Fire your boss and you’ll be in control of your work life. You’ll never end up like Wendy Rosenfeld, leading a reactive work life, blown here and there by fate and happenstance. She followed my program, drafted a career plan, and took back control of her life.
Fire your boss and you’ll find the emotional and psychological satisfaction you’ve always sought but never found. You’ll stop being like Sean Shanahan, working longer and longer hours and getting less and less satisfaction. Sean listened to me, killed his career, and ended up happier than he imagined possible.
Fire your boss and you’ll have job security. Rather than being at the mercy of your boss, like Janet Crosetti, you’ll find your position safer than ever. Janet started focusing on her boss’s needs, rather than her own, and cemented her position.
Fire your boss and you’ll never find yourself desperately looking for work. You won’t end up like Jared Edwards, constantly having to scrounge for a job to keep food on the table. Jared followed my advice and began job fishing, and as a result, has always had a new job on the line.
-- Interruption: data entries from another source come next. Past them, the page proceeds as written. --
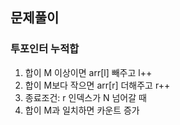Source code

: ## 문제풀이

### 투포인터 누적합
1. 합이 M 이상이면 arr[l] 빼주고 l++
2. 합이 M보다 작으면 arr[r] 더해주고 r++
3. 종료조건: r 인덱스가 N 넘어갈 때
4. 합이 M과 일치하면 카운트 증가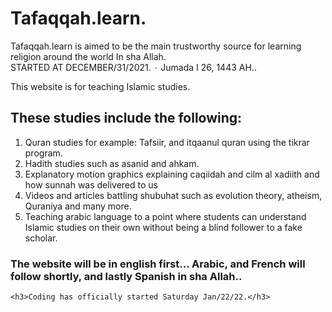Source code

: # Tafaqqah.learn.
Tafaqqah.learn is aimed to be the main trustworthy source for learning religion around the world In sha Allah.  
STARTED AT DECEMBER/31/2021. ٠ Jumada I 26, 1443 AH..

This website is for teaching Islamic studies.</h1>
    <h2>These studies include the following:</h2>
    <ol>
        <li>Quran studies for example: Tafsiir, and itqaanul quran using the tikrar program.</li>
        <li>Hadith studies such as asanid and ahkam.</li>
        <li>Explanatory motion graphics explaining caqiidah and cilm al xadiith and how sunnah was delivered to us</li>
        <li>Videos and articles battling shubuhat such as evolution theory, atheism, Quraniya and many more.</li>
        <li>Teaching arabic language to a point where students can understand Islamic studies on their own without being a blind follower to a fake scholar.</li>
    </ol>
    <h3>The website will be in english first... Arabic, and French will follow shortly, and lastly Spanish in sha Allah..</h3>

    <h3>Coding has officially started Saturday Jan/22/22.</h3>
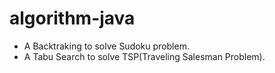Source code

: # algorithm-java

* A Backtraking to solve Sudoku problem.
* A Tabu Search to solve TSP(Traveling Salesman Problem).
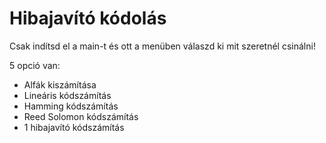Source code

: # Hibajavító kódolás

Csak indítsd el a main-t és ott a menüben válaszd ki mit szeretnél csinálni!

5 opció van:
- Alfák kiszámítása
- Lineáris kódszámítás
- Hamming kódszámítás
- Reed Solomon kódszámítás
- 1 hibajavító kódszámítás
Fire your boss and you won’t need to go through an extended job search. Fred Peters found his network had dried up and the classified ads were barren, until he accepted that no one hires a stranger today. By tapping into his personal life he finally found job opportunities.
Fire your boss and you’ll be able to maintain and grow your income. Rather than accepting pay cuts and lower salaries, as did Debbie O’Leary, you’ll be able to maximize your earnings. She took my advice and decided it’s the money that counts. Since then her income has grown at a steady rate.
Fire your boss and you’ll never be fired. Instead of waiting for the inevitable ax to fall, you’ll always be able to leave on your own terms, at the most advantageous time. Bill Kaplan eventually followed my advice and was able to “quit” his way into one better job after another.